Into St. Pierre Cathedral, an interesting combination of exterior architectural styles and impressive interior. In contrast, the nearby Calvin Auditory, where John Calvin preached, church is very spare inside.
Too tired to figure out anything else,
so we eat Italian at restaurant near the hotel recommended by Frommer’s
(Italian restaurants very common thruout Switzerland). A nice evening, later sunset about 9:30. Geneva is quite interesting ̶ I
take more pictures than expected ̶ but
we’re both looking for a more relaxed setting.
Thurs.,
June 29:
Much hornhonking during the night
outside the Gare. Sunny AM, clear &
cool.

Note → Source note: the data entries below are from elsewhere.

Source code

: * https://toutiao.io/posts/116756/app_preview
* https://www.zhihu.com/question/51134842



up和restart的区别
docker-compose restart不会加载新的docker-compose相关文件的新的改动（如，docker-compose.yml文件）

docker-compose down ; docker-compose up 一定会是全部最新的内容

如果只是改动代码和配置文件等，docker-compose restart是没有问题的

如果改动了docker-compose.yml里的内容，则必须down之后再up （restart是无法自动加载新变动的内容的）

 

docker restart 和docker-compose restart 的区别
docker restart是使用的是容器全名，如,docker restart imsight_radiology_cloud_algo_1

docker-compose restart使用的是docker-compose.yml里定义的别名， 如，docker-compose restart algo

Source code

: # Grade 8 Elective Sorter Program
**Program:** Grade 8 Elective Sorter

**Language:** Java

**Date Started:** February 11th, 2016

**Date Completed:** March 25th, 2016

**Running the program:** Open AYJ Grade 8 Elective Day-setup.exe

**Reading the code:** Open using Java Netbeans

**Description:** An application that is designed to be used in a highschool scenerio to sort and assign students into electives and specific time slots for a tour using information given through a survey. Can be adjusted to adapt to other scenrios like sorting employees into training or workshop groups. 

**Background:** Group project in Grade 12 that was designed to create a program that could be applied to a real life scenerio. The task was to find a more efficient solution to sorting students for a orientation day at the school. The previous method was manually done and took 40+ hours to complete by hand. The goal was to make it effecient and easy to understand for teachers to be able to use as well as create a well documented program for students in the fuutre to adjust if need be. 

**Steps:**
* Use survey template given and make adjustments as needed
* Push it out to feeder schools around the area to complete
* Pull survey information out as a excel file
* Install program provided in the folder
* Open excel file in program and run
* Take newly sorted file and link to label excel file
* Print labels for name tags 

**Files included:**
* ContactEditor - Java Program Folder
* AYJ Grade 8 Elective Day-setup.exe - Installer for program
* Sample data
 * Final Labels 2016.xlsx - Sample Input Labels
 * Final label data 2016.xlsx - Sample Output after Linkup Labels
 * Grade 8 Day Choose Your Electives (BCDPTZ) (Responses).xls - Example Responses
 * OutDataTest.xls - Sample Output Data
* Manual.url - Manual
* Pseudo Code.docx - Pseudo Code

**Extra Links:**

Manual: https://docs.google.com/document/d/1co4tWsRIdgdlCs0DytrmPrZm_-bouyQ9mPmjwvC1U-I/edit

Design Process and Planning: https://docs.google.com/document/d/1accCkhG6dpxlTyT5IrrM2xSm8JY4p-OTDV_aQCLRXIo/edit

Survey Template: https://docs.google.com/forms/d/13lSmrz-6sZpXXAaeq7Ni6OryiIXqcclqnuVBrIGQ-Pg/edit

Breakfast at hotel (as in others)
of breads, croissants, ham, cheese, cereal, strong coffee. First use of our Europasses for 8:30 train to
Bern. All trains very smooth &
quiet, & always on time. [And
Marjorie does love riding trains!] Lake
Geneva one side, mostly farm country the other: vineyards, corn (much healthier
than at home), cows & sheep, pretty houses & barns, an occasional
castle or chateau. Flowers everywhere:
every house seems to have a garden, every window a flower box. Glad we took an earlier train, so about 3
hours to wander Bern after storing luggage in the Bahnhof.


We see the famous clock, tho figures not as active as expected.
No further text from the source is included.